OPERATING EXPENSES. Oil and natural gas operating expenses increased $.4 million
to $1.8 million for the three months ended June 30, 1998, compared to $1.4
million for the three months ended June 30, 1997. The increase was primarily due
to added operating expenses related to the additional wells brought on
production during the last twelve months, including somewhat higher costs
associated with offshore wells recently brought on production.

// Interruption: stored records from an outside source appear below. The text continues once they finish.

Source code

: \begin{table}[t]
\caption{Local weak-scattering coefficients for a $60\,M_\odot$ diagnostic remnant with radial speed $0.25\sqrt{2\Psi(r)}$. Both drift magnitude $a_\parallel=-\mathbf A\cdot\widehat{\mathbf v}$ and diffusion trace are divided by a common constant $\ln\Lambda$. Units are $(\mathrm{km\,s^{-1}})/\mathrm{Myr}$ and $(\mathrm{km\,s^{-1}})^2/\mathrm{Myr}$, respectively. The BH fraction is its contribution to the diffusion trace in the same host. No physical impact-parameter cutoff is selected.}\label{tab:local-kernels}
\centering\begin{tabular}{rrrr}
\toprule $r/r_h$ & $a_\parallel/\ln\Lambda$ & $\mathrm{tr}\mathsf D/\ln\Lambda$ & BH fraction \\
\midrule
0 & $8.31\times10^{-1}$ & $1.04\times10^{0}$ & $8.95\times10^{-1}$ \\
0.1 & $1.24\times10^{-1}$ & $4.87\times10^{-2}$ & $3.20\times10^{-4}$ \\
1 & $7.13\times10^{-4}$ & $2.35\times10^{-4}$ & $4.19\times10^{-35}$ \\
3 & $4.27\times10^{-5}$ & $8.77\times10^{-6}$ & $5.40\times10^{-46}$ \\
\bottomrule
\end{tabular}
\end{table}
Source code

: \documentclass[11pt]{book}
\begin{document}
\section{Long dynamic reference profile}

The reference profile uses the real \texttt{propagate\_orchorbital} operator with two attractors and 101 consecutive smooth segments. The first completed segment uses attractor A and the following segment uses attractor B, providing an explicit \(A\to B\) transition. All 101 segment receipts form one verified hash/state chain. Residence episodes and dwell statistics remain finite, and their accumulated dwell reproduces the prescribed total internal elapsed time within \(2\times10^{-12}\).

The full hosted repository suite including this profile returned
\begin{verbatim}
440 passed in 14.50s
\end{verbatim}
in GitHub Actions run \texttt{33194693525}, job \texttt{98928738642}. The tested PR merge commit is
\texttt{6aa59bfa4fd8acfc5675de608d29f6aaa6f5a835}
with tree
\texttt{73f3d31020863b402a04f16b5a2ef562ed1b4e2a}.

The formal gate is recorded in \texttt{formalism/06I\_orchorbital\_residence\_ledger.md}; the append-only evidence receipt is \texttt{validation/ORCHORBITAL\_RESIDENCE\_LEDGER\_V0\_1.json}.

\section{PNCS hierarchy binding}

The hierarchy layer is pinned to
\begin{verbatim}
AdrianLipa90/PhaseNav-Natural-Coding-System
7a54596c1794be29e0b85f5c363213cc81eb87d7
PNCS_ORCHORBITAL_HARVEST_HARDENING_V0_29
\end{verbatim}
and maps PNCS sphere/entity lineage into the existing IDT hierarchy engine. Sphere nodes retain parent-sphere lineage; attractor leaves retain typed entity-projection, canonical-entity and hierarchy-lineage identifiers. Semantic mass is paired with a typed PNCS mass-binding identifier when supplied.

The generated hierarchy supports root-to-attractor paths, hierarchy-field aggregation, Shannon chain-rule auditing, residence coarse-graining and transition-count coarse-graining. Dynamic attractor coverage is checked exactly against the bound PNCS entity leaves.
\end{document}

Overall operating
expense remained relatively low at $0.36 per MCFE.

SEVERANCE AND AD VALOREM TAXES. Severance and ad valorem taxes decreased $.1
million for the second quarter of 1998 as compared to the same period in 1997.
This decrease was primarily the result of the lower oil and natural gas prices.

INTEREST AND OTHER INCOME. Interest and other income during the second quarter
of 1998 increased $.1 million from the comparable period in 1997. This increase
was primarily due to interest income from notes receivable which were not in
place during 1997.

DEPLETION AND DEPRECIATION. Depletion and depreciation expense decreased during
the second quarter of 1998 to $6.3 million from $6.9 million for the same period
of 1997. This decrease was primarily a result of decreased production volumes
during the second quarter of 1998 compared to the second quarter of 1997.


                                      16
<PAGE>
GENERAL AND ADMINISTRATIVE EXPENSE. General and administrative expense of $2.1
million reflects an increase of $.6 million for the second quarter of 1998 as
compared to the second quarter of 1997. This increase is due primarily to an
increase in employees and salary increases for existing employees.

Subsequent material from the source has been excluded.